Monday, December 30, 2013

The Greatest of These…

An old friend – who probably best remembers me as the girl who sang at Mass on Sundays when we were kids – said of my Tent City involvement, “It’s good to see you found your faith again.”

Except that, well, I really haven’t. My relationship with this thing called “faith” is a lot more complex than just possessing it, losing it, and finding it like a set of keys.

The truth is, I still have many, many doubts and misgivings about religion as a whole. In my own experience, being bound by dogma was stifling. For me, belief in some intangible, invisible entity was fruitless and irrelevant. Relying on prayer in lieu of initiating change was insufficient. And most of all, my disdain for those who used God and the Bible as tools of oppression knew no bounds. Time and again, I encounter insecure, fearful, controlling, and bitter individuals who are so immersed in religion itself that they’ve lost their connection to humanity. It’s like they’re issuing a proclamation of expert swimming techniques and lifesaving skills when they’ve never even left the kiddie pool.

As for me…I consider myself a learned person, but I have far more questions than answers. I think I always will, and I’m at peace with that. I follow my own heart and my own conscience, but not blindly.
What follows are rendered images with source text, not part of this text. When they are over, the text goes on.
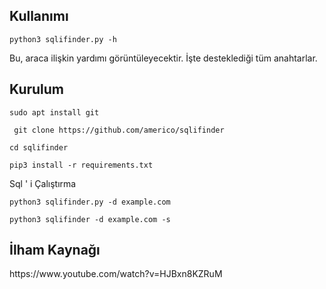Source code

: 


<h2>Kullanımı</h2>

```
python3 sqlifinder.py -h
```

Bu, araca ilişkin yardımı görüntüleyecektir. İşte desteklediği tüm anahtarlar.


<h2>Kurulum</h2>

```
sudo apt install git
```

```
 git clone https://github.com/americo/sqlifinder
```


```
cd sqlifinder
```

```
pip3 install -r requirements.txt
```



Sql ' i Çalıştırma

```
python3 sqlifinder.py -d example.com
```


```
python3 sqlifinder -d example.com -s
```



<h2>İlham Kaynağı</h2>
https://www.youtube.com/watch?v=HJBxn8KZRuM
Reason, logic, and foresight have become my closest allies, more so as I grow older.

I don’t identify as Christian - at least not in the mainstream religious sense, even though my spiritual self has been molded largely by the teachings of Jesus Christ. Yet, I do not identify as an atheist, because I still believe there are spiritual truths and mysteries that defy scientific explanation, and because I do not preclude the Divine from the answers.

I question so many things, up to and including the existence of God. Because to believe in something implies acceptance, and to accept something as truth without evidence has never served me all that well.

The Catholic faith in which I was raised played a huge role throughout most of my life. Since I was very young, I was always encouraged to use my passion and talents to serve God. At the age of eleven, I was a church cantor. I attended a Catholic university and got involved with the Retreat Team and volunteer projects - Boarder Babies and Prison Pen Pals, for example. After I graduated, a friend and former professor got me a part-time writing gig with The Catholic Advocate, the publication of the Newark Archdiocese. I got engaged to my high school sweetheart, relocated to Germany for several months, and took on writing assignments via the then-fledgling Internet - including the advice column for a Christian teen magazine.

Upon my return to the States, I spent four years as a Campus Minister, during which time I set out to complete my graduate studies in Pastoral Ministry. But during that time, I was facing many major life changes: marriage, pregnancy, another relocation (this time back to my hometown), and eventually a newborn daughter. Emotionally, I was ill-prepared and feeling overwhelmed, saddled with all responsibility and no freedom. When I was younger, my faith helped me through some difficult times – among them, my father’s death when I was eighteen, and my diagnosis of manic-depression when I was twenty-two. But now I felt like it was failing me. And what’s more, I felt like I was failing God. I resigned from my job, discontinued my studies, and eventually left the Church altogether.

And then came the day I was forced from my comfort zone, learning to adapt on the fly with little knowledge and few resources: when my marriage fell apart six years ago. But I did not pray about it. I took action. I summoned my own inner strength, relied on the love of my family and friends, and found a good therapist and medical care. I navigated my way through the maze of a new life phase and came out the other side a stronger, more resilient, and more stable person, and I’m proud of that. Too proud, in fact, to settle for relying on faith.

When I’m in Tent City, I’m not there just to assist with physical needs like food and clothing. I have only one thing to give, without condition or limit, and that is joy. The moments I get to share with them are a blessing. I love to listen to their stories, their jokes, and their insights – and there are so very many. We banter and we laugh together. I sing with them and to them. I hug them - a lot. I tell them and I show them how much I love them. They have enough struggle, hardship, and harshness in their lives. At least when I’m there, they are free to forget it all for a little while.

It is in serving the less fortunate, and finding connection and companionship in others who do the same, that my own spiritual purpose is fulfilled. It is in letting Love – the bottomless, unconditional love that some call God – flow from my soul to others that allows me to feel completely at peace.

So to refer to my friend’s statement, I’m not convinced I’ve found my faith, but I’ve definitely found the other pieces of St. Paul’s equation: hope and love. And those are more than enough for me.